Bogani è consapevole che l’iniziativa anima la contrarietà di chi ritiene non opportuno collaborare a un Campo governativo dando di fatto un contributo non retribuito a esso, ma afferma la positività dell’accoglimento dell’invito fatto da Cri a Caritas: «Entrare nel campo di accoglienza aiuta a relazionarsi con le persone, migliora la vita del campo stesso e agevola altri servizi che andremo a proporre, come quello con gli avvocati e il personale medico/infermieristico (work in progress con gli psicologi), la scuola di italiano e l’animazione. Tutti questi progetti sarebbero al di fuori del campo stesso, per non relegare San Rocco ad un ghetto; abbiamo chiesto al Comune la possibilità di accedere alla Circoscrizione di via Grandi, prospiciente al campo. Siamo in attesa di conferme sugli orari, il parere è già positivo in tutti i casi. Oltre a via Grandi abbiamo disponibili altre aree che fino a quando non avremo proposte concrete e dirette non saranno ufficializzate, per non generare confusioni.
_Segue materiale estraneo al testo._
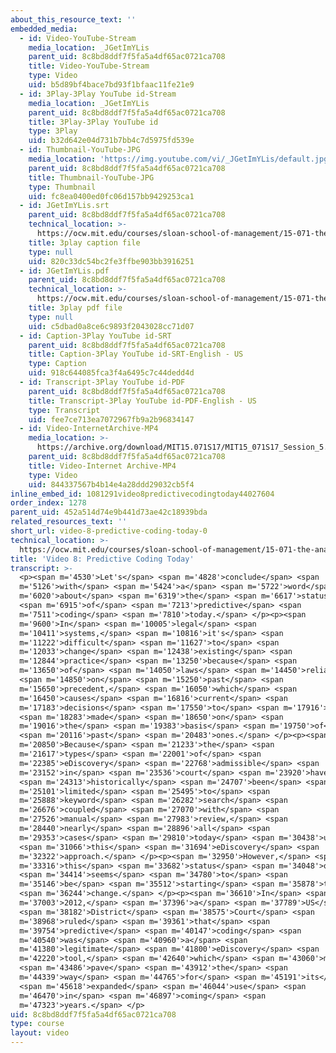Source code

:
 ```yaml
---
about_this_resource_text: ''
embedded_media:
  - id: Video-YouTube-Stream
    media_location: _JGetImYLis
    parent_uid: 8c8bd8ddf7f5fa5a4df65ac0721ca708
    title: Video-YouTube-Stream
    type: Video
    uid: b5d89bf4bace7bd93f1bfaac11fe21e9
  - id: 3Play-3Play YouTube id-Stream
    media_location: _JGetImYLis
    parent_uid: 8c8bd8ddf7f5fa5a4df65ac0721ca708
    title: 3Play-3Play YouTube id
    type: 3Play
    uid: b32d642e04d731b7bb4c7d5975fd539e
  - id: Thumbnail-YouTube-JPG
    media_location: 'https://img.youtube.com/vi/_JGetImYLis/default.jpg'
    parent_uid: 8c8bd8ddf7f5fa5a4df65ac0721ca708
    title: Thumbnail-YouTube-JPG
    type: Thumbnail
    uid: fc8ea0400ed0fc06d157bb9429253ca1
  - id: JGetImYLis.srt
    parent_uid: 8c8bd8ddf7f5fa5a4df65ac0721ca708
    technical_location: >-
      https://ocw.mit.edu/courses/sloan-school-of-management/15-071-the-analytics-edge-spring-2017/text-analytics/predictive-coding-bringing-text-analytics-to-the-courtroom-recitation/video-8-predictive-coding-today/video-8-predictive-coding-today-0/JGetImYLis.srt
    title: 3play caption file
    type: null
    uid: 820c33dc54bc2fe3ffbe903bb3916251
  - id: JGetImYLis.pdf
    parent_uid: 8c8bd8ddf7f5fa5a4df65ac0721ca708
    technical_location: >-
      https://ocw.mit.edu/courses/sloan-school-of-management/15-071-the-analytics-edge-spring-2017/text-analytics/predictive-coding-bringing-text-analytics-to-the-courtroom-recitation/video-8-predictive-coding-today/video-8-predictive-coding-today-0/JGetImYLis.pdf
    title: 3play pdf file
    type: null
    uid: c5dbad0a8ce6c9893f2043028cc71d07
  - id: Caption-3Play YouTube id-SRT
    parent_uid: 8c8bd8ddf7f5fa5a4df65ac0721ca708
    title: Caption-3Play YouTube id-SRT-English - US
    type: Caption
    uid: 918c644085fca3f4a6495c7c44dedd4d
  - id: Transcript-3Play YouTube id-PDF
    parent_uid: 8c8bd8ddf7f5fa5a4df65ac0721ca708
    title: Transcript-3Play YouTube id-PDF-English - US
    type: Transcript
    uid: fee7ce713ea7072967fb9a2b96834147
  - id: Video-InternetArchive-MP4
    media_location: >-
      https://archive.org/download/MIT15.071S17/MIT15_071S17_Session_5.4.09_300k.mp4
    parent_uid: 8c8bd8ddf7f5fa5a4df65ac0721ca708
    title: Video-Internet Archive-MP4
    type: Video
    uid: 844337567b4b14e4a28ddd29032cb5f4
inline_embed_id: 1081291video8predictivecodingtoday44027604
order_index: 1278
parent_uid: 452a514d74e9b441d73ae42c18939bda
related_resources_text: ''
short_url: video-8-predictive-coding-today-0
technical_location: >-
  https://ocw.mit.edu/courses/sloan-school-of-management/15-071-the-analytics-edge-spring-2017/text-analytics/predictive-coding-bringing-text-analytics-to-the-courtroom-recitation/video-8-predictive-coding-today/video-8-predictive-coding-today-0
title: 'Video 8: Predictive Coding Today'
transcript: >-
  <p><span m='4530'>Let's</span> <span m='4828'>conclude</span> <span
  m='5126'>with</span> <span m='5424'>a</span> <span m='5722'>word</span> <span
  m='6020'>about</span> <span m='6319'>the</span> <span m='6617'>status</span>
  <span m='6915'>of</span> <span m='7213'>predictive</span> <span
  m='7511'>coding</span> <span m='7810'>today.</span> </p><p><span
  m='9600'>In</span> <span m='10005'>legal</span> <span
  m='10411'>systems,</span> <span m='10816'>it's</span> <span
  m='11222'>difficult</span> <span m='11627'>to</span> <span
  m='12033'>change</span> <span m='12438'>existing</span> <span
  m='12844'>practice</span> <span m='13250'>because</span> <span
  m='13650'>of</span> <span m='14050'>laws</span> <span m='14450'>reliant</span>
  <span m='14850'>on</span> <span m='15250'>past</span> <span
  m='15650'>precedent,</span> <span m='16050'>which</span> <span
  m='16450'>causes</span> <span m='16816'>current</span> <span
  m='17183'>decisions</span> <span m='17550'>to</span> <span m='17916'>be</span>
  <span m='18283'>made</span> <span m='18650'>on</span> <span
  m='19016'>the</span> <span m='19383'>basis</span> <span m='19750'>of</span>
  <span m='20116'>past</span> <span m='20483'>ones.</span> </p><p><span
  m='20850'>Because</span> <span m='21233'>the</span> <span
  m='21617'>types</span> <span m='22001'>of</span> <span
  m='22385'>eDiscovery</span> <span m='22768'>admissible</span> <span
  m='23152'>in</span> <span m='23536'>court</span> <span m='23920'>have</span>
  <span m='24313'>historically</span> <span m='24707'>been</span> <span
  m='25101'>limited</span> <span m='25495'>to</span> <span
  m='25888'>keyword</span> <span m='26282'>search</span> <span
  m='26676'>coupled</span> <span m='27070'>with</span> <span
  m='27526'>manual</span> <span m='27983'>review,</span> <span
  m='28440'>nearly</span> <span m='28896'>all</span> <span
  m='29353'>cases</span> <span m='29810'>today</span> <span m='30438'>use</span>
  <span m='31066'>this</span> <span m='31694'>eDiscovery</span> <span
  m='32322'>approach.</span> </p><p><span m='32950'>However,</span> <span
  m='33316'>this</span> <span m='33682'>status</span> <span m='34048'>quo</span>
  <span m='34414'>seems</span> <span m='34780'>to</span> <span
  m='35146'>be</span> <span m='35512'>starting</span> <span m='35878'>to</span>
  <span m='36244'>change.</span> </p><p><span m='36610'>In</span> <span
  m='37003'>2012,</span> <span m='37396'>a</span> <span m='37789'>US</span>
  <span m='38182'>District</span> <span m='38575'>Court</span> <span
  m='38968'>ruled</span> <span m='39361'>that</span> <span
  m='39754'>predictive</span> <span m='40147'>coding</span> <span
  m='40540'>was</span> <span m='40960'>a</span> <span
  m='41380'>legitimate</span> <span m='41800'>eDiscovery</span> <span
  m='42220'>tool,</span> <span m='42640'>which</span> <span m='43060'>may</span>
  <span m='43486'>pave</span> <span m='43912'>the</span> <span
  m='44339'>way</span> <span m='44765'>for</span> <span m='45191'>its</span>
  <span m='45618'>expanded</span> <span m='46044'>use</span> <span
  m='46470'>in</span> <span m='46897'>coming</span> <span
  m='47323'>years.</span> </p>
uid: 8c8bd8ddf7f5fa5a4df65ac0721ca708
type: course
layout: video
---
```

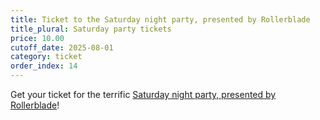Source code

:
 ```yaml
---
title: Ticket to the Saturday night party, presented by Rollerblade
title_plural: Saturday party tickets
price: 10.00
cutoff_date: 2025-08-01
category: ticket
order_index: 14
---
```


Get your ticket for the terrific [Saturday night party, presented by Rollerblade](/schedule/saturday/party-and-raffle/)!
Cerchiamo il più possibile comunicazioni certe e favoriremo momenti di condivisione e programmazione comunitari»
Coloro che vorranno accogliere l’invito potranno contattare Mariateresa Carminati (responsabile di settore) scrivendo a eusebio.accoglienza@gmail.com e segnalando la propria disponibilità (pranzo o cena, giorno).
[Foto Claudio Fontana, per ecoinformazioni]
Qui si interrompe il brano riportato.